First of all, if I had a coyote around my house threatening to injure or kill my kid or a dog, I WILL kill it with a firearm regardless of the city law. If they have a problem with that, I guess I will take a big pleasure suing the city for allowing dangerous animals roam my neighborhood, my private property, and present a clear danger to humans. I have that right. Thankfully, most of subdivisions don't have that problem, but in rural areas, you have no choice but to shoot to protect your stock animals and property.

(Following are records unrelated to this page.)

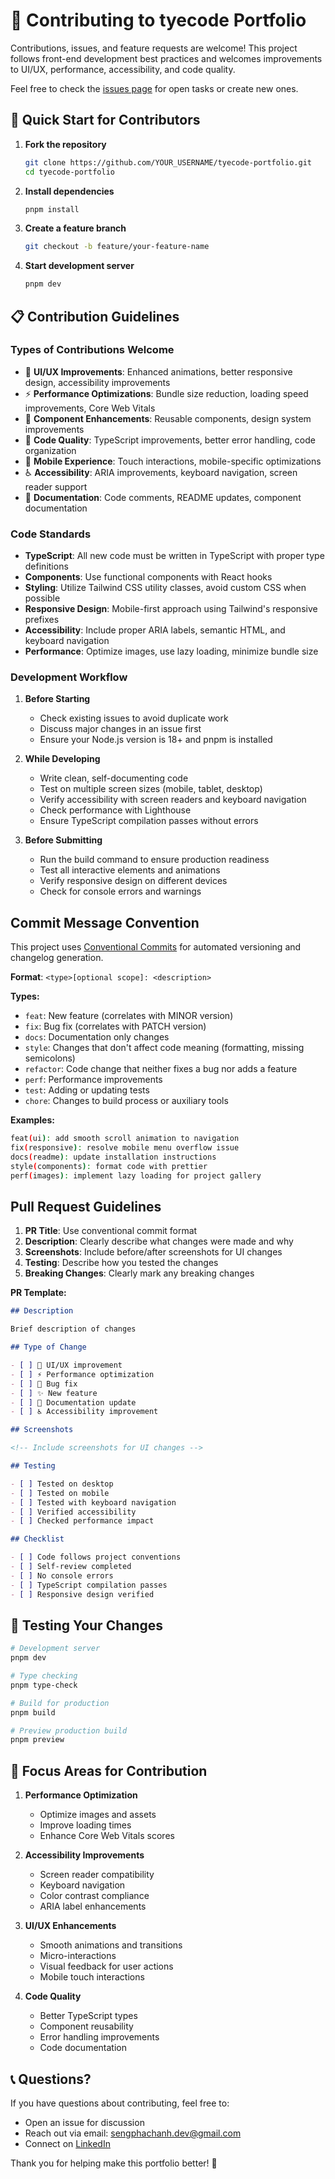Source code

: # 🤝 Contributing to tyecode Portfolio

Contributions, issues, and feature requests are welcome! This project follows front-end development best practices and welcomes improvements to UI/UX, performance, accessibility, and code quality.

Feel free to check the [issues page](https://github.com/tyecode/tyecode-portfolio/issues) for open tasks or create new ones.

## 🚀 Quick Start for Contributors

1. **Fork the repository**

   ```bash
   git clone https://github.com/YOUR_USERNAME/tyecode-portfolio.git
   cd tyecode-portfolio
   ```

2. **Install dependencies**

   ```bash
   pnpm install
   ```

3. **Create a feature branch**

   ```bash
   git checkout -b feature/your-feature-name
   ```

4. **Start development server**
   ```bash
   pnpm dev
   ```

## 📋 Contribution Guidelines

### **Types of Contributions Welcome**

- 🎨 **UI/UX Improvements**: Enhanced animations, better responsive design, accessibility improvements
- ⚡ **Performance Optimizations**: Bundle size reduction, loading speed improvements, Core Web Vitals
- 🧩 **Component Enhancements**: Reusable components, design system improvements
- 🔧 **Code Quality**: TypeScript improvements, better error handling, code organization
- 📱 **Mobile Experience**: Touch interactions, mobile-specific optimizations
- ♿ **Accessibility**: ARIA improvements, keyboard navigation, screen reader support
- 📝 **Documentation**: Code comments, README updates, component documentation

### **Code Standards**

- **TypeScript**: All new code must be written in TypeScript with proper type definitions
- **Components**: Use functional components with React hooks
- **Styling**: Utilize Tailwind CSS utility classes, avoid custom CSS when possible
- **Responsive Design**: Mobile-first approach using Tailwind's responsive prefixes
- **Accessibility**: Include proper ARIA labels, semantic HTML, and keyboard navigation
- **Performance**: Optimize images, use lazy loading, minimize bundle size

### **Development Workflow**

1. **Before Starting**

   - Check existing issues to avoid duplicate work
   - Discuss major changes in an issue first
   - Ensure your Node.js version is 18+ and pnpm is installed

2. **While Developing**

   - Write clean, self-documenting code
   - Test on multiple screen sizes (mobile, tablet, desktop)
   - Verify accessibility with screen readers and keyboard navigation
   - Check performance with Lighthouse
   - Ensure TypeScript compilation passes without errors

3. **Before Submitting**
   - Run the build command to ensure production readiness
   - Test all interactive elements and animations
   - Verify responsive design on different devices
   - Check for console errors and warnings

## **Commit Message Convention**

This project uses [Conventional Commits](https://www.conventionalcommits.org/) for automated versioning and changelog generation.

**Format**: `<type>[optional scope]: <description>`

**Types:**

- `feat`: New feature (correlates with MINOR version)
- `fix`: Bug fix (correlates with PATCH version)
- `docs`: Documentation only changes
- `style`: Changes that don't affect code meaning (formatting, missing semicolons)
- `refactor`: Code change that neither fixes a bug nor adds a feature
- `perf`: Performance improvements
- `test`: Adding or updating tests
- `chore`: Changes to build process or auxiliary tools

**Examples:**

```bash
feat(ui): add smooth scroll animation to navigation
fix(responsive): resolve mobile menu overflow issue
docs(readme): update installation instructions
style(components): format code with prettier
perf(images): implement lazy loading for project gallery
```

## **Pull Request Guidelines**

1. **PR Title**: Use conventional commit format
2. **Description**: Clearly describe what changes were made and why
3. **Screenshots**: Include before/after screenshots for UI changes
4. **Testing**: Describe how you tested the changes
5. **Breaking Changes**: Clearly mark any breaking changes

**PR Template:**

```markdown
## Description

Brief description of changes

## Type of Change

- [ ] 🎨 UI/UX improvement
- [ ] ⚡ Performance optimization
- [ ] 🐛 Bug fix
- [ ] ✨ New feature
- [ ] 📝 Documentation update
- [ ] ♿ Accessibility improvement

## Screenshots

<!-- Include screenshots for UI changes -->

## Testing

- [ ] Tested on desktop
- [ ] Tested on mobile
- [ ] Tested with keyboard navigation
- [ ] Verified accessibility
- [ ] Checked performance impact

## Checklist

- [ ] Code follows project conventions
- [ ] Self-review completed
- [ ] No console errors
- [ ] TypeScript compilation passes
- [ ] Responsive design verified
```

## 🧪 Testing Your Changes

```bash
# Development server
pnpm dev

# Type checking
pnpm type-check

# Build for production
pnpm build

# Preview production build
pnpm preview
```

## 🎯 Focus Areas for Contribution

1. **Performance Optimization**

   - Optimize images and assets
   - Improve loading times
   - Enhance Core Web Vitals scores

2. **Accessibility Improvements**

   - Screen reader compatibility
   - Keyboard navigation
   - Color contrast compliance
   - ARIA label enhancements

3. **UI/UX Enhancements**

   - Smooth animations and transitions
   - Micro-interactions
   - Visual feedback for user actions
   - Mobile touch interactions

4. **Code Quality**
   - Better TypeScript types
   - Component reusability
   - Error handling improvements
   - Code documentation

## 📞 Questions?

If you have questions about contributing, feel free to:

- Open an issue for discussion
- Reach out via email: [sengphachanh.dev@gmail.com](mailto:sengphachanh.dev@gmail.com)
- Connect on [LinkedIn](https://linkedin.com/in/tyecode)

Thank you for helping make this portfolio better! 🙌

Second of all, the Beeman gun you talk about is a Chinese junk and will not allow you, accuracy-wise, to punch that pellet through an eye sucket. Besides, you need more foot-pounds to accomplish the task.


----------



## Powerfisher (Jan 28, 2009)

OK, so...what should I go with??? I am concerned about the FPS. Right now, I can hit a quarter @ 30yds every shot so I am not worried about the accuracy. I have several deformed quarters. I have read that the PBA Ammo adds some FPS to the pellet. That is my main concern. I have also read the the pellet fits too loose in the breech. I dont have any yet cuz all the stores around my house sells crossman or daisy in a .22 I guess there is only one way to find out........I live in S. Lake Tahoe, CA and if ANYBODY discharges a firearm in city limits for any reason, your goin to the pokie.....I have thought about a crossbow as well.


----------



## blowgunner62 (Nov 23, 2008)

Don't even think about using PBA. Get yourself some good pellets from Pyramyd air or something.


----------



## Ambush Hunter (Jun 29, 2009)

Do yourself a huge favor and throw your pellets away and do not waste your cash on PBA crap. Go to pyramydair.com and buy some high quality/consistent German and Czeck pellets. Test them. Stick with the most accurate. DON'T worry about FPS figures. You need to worry about ACCURACY and FPE first. Stay way below 1000 fps.


----------



## Powerfisher (Jan 28, 2009)

Thanks for the help guys. I dont know JACK about air rifles and didnt think it was gonna need this much thought. I will do some serious testing before I take a shot. And yes, if one of my pets or kids were threatened by a yote, I would gladly put it down and deal with the concequences later. Thanks again.


----------